Dem Taylorismus liegt ein instrumentales, mechanistisches Menschenbild zugrunde, welches den Menschen entwürdigt und ihn als geistlose Maschine darstellt. Dies ist für die meisten Arbeitnehmer moderner Unternehmen heute unzumutbar. Taylorismus zerstört die „Liebe zum eigenen Produkt“, die für das Sinnempfinden von Menschen sehr wichtig ist. Qualitätsarbeit, Fleiß, Pünktlichkeit, Verantwortungsbewusstsein, Ordentlichkeit, Disziplin, Befriedigung durch die Arbeit bleiben dabei auf der Strecke. Das Resultat können Misstrauen, Resignation, Interesselosigkeit, Gleichgültigkeit bezüglich der Arbeit sein.

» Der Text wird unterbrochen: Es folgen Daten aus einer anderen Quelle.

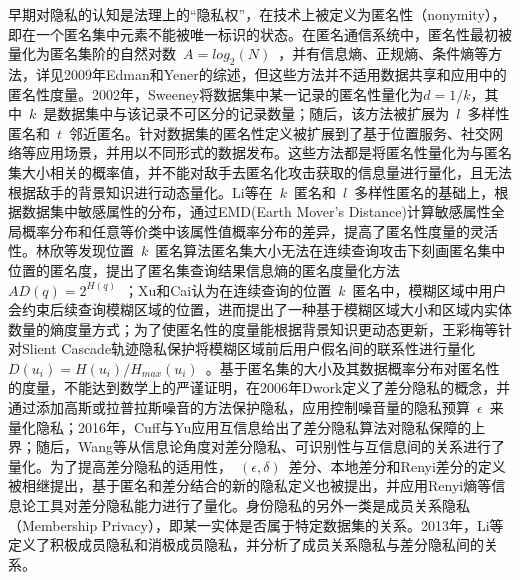 早期对隐私的认知是法理上的“隐私权”，在技术上被定义为匿名性（nonymity），即在一个匿名集中元素不能被唯一标识的状态。在匿名通信系统中，匿名性最初被量化为匿名集阶的自然对数~$A=log_2(N)$~\cite{reiter1998crowds}，并有信息熵、正规熵、条件熵等方法，详见2009年Edman和Yener的综述\cite{edman2009anonymity}，但这些方法并不适用数据共享和应用中的匿名性度量。2002年，Sweeney\cite{sweeney2002k}将数据集中某一记录的匿名性量化为$d=1/k$，其中~$k$~是数据集中与该记录不可区分的记录数量；随后，该方法被扩展为~$l$~多样性匿名\cite{machanavajjhala2007l}和~$t$~邻近匿名\cite{li2007t}。针对数据集的匿名性定义被扩展到了基于位置服务\cite{niu2014achieving}、社交网络\cite{campan2008data}等应用场景，并用以不同形式的数据发布\cite{wong2006anonymity,ying2009comparisons}。这些方法都是将匿名性量化为与匿名集大小相关的概率值，并不能对敌手去匿名化攻击获取的信息量进行量化，且无法根据敌手的背景知识进行动态量化。Li等\cite{li2010closeness}在~$k$~匿名和~$l$~多样性匿名的基础上，根据数据集中敏感属性的分布，通过EMD(Earth Mover's Distance)计算敏感属性全局概率分布和任意等价类中该属性值概率分布的差异，提高了匿名性度量的灵活性。林欣等\cite{lin2009lbs}发现位置~$k$~匿名算法匿名集大小无法在连续查询攻击下刻画匿名集中位置的匿名度，提出了匿名集查询结果信息熵的匿名度量化方法~$AD(q)=2^{H(q)}$~；Xu和Cai\cite{xu2007location}认为在连续查询的位置~$k$~匿名中，模糊区域中用户会约束后续查询模糊区域的位置，进而提出了一种基于模糊区域大小和区域内实体数量的熵度量方式；为了使匿名性的度量能根据背景知识更动态更新，王彩梅等\cite{wang2012location}针对Slient Cascade轨迹隐私保护将模糊区域前后用户假名间的联系性进行量化~$D(u_i)=H(u_i)/H_{max}(u_i)$~。基于匿名集的大小及其数据概率分布对匿名性的度量，不能达到数学上的严谨证明，在2006年Dwork\cite{dwork2006differential}定义了差分隐私的概念，并通过添加高斯或拉普拉斯噪音的方法保护隐私，应用控制噪音量的隐私预算~$\epsilon$~来量化隐私；2016年，Cuff与Yu\cite{cuff2016differential}应用互信息给出了差分隐私算法对隐私保障的上界；随后，Wang等\cite{wang2016relation}从信息论角度对差分隐私、可识别性与互信息间的关系进行了量化。为了提高差分隐私的适用性，~$(\epsilon,\delta)$~差分、本地差分\cite{kairouz2014extremal}和Renyi差分\cite{mironov2017renyi}的定义被相继提出，基于匿名和差分结合的新的隐私定义也被提出\cite{holohan2017k}，并应用Renyi熵等信息论工具对差分隐私能力进行了量化。身份隐私的另外一类是成员关系隐私（Membership Privacy），即某一实体是否属于特定数据集的关系。2013年，Li等\cite{li2013membership}定义了积极成员隐私和消极成员隐私，并分析了成员关系隐私与差分隐私间的关系。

Tastatur mit Windmühle, photocaseIn der tayloristischen Arbeitsorganisation werden die nicht messbaren menschlichen Fähigkeiten unterdrückt. Gefühle haben am Band nichts zu suchen, Befindlichkeiten und Krankheiten sind vor den Werkstoren abzugeben. Selbstorganisierte Arbeit in Gruppen, emotionale Intelligenz und Kreativität, die in den heutigen komplexen Arbeitsprozessen unabdingbar sind, haben unter tayloristischen Verhältnissen keine Chance. Umgekehrt: Überall dort, wo Vorschriften, Aktenmäßigkeit und Kontrolle die Oberhand haben, muss man damit rechnen, dass die Menschen im Unternehmen tatsächlich Dienst nach Vorschrift machen und gegebenenfalls auch mal gegen das Unternehmen arbeiten.